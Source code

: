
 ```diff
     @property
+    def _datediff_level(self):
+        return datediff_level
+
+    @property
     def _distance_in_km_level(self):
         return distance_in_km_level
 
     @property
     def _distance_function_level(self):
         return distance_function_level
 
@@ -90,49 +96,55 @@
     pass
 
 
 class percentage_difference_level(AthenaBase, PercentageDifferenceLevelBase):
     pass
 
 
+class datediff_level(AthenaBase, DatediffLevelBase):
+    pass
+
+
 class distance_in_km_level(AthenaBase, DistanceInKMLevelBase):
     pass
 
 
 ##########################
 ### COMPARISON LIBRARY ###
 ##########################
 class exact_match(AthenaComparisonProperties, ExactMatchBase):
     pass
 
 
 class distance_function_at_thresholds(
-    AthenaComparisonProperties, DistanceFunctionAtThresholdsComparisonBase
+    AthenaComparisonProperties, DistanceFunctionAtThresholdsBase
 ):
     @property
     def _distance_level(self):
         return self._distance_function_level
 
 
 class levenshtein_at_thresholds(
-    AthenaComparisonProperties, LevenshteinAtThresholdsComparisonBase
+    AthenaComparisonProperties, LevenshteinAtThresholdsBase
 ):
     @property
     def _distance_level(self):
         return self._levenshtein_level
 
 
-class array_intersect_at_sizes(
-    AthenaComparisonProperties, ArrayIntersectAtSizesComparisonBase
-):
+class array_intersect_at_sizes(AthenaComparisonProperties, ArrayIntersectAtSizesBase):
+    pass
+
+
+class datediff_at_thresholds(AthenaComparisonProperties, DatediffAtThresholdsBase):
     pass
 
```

Exercise: Would you please copy every line from the listing above that contains the word "class"?

Result for this exercise:
 class percentage_difference_level(AthenaBase, PercentageDifferenceLevelBase):
+class datediff_level(AthenaBase, DatediffLevelBase):
 class distance_in_km_level(AthenaBase, DistanceInKMLevelBase):
 class exact_match(AthenaComparisonProperties, ExactMatchBase):
 class distance_function_at_thresholds(
 class levenshtein_at_thresholds(
-class array_intersect_at_sizes(
+class array_intersect_at_sizes(AthenaComparisonProperties, ArrayIntersectAtSizesBase):
+class datediff_at_thresholds(AthenaComparisonProperties, DatediffAtThresholdsBase):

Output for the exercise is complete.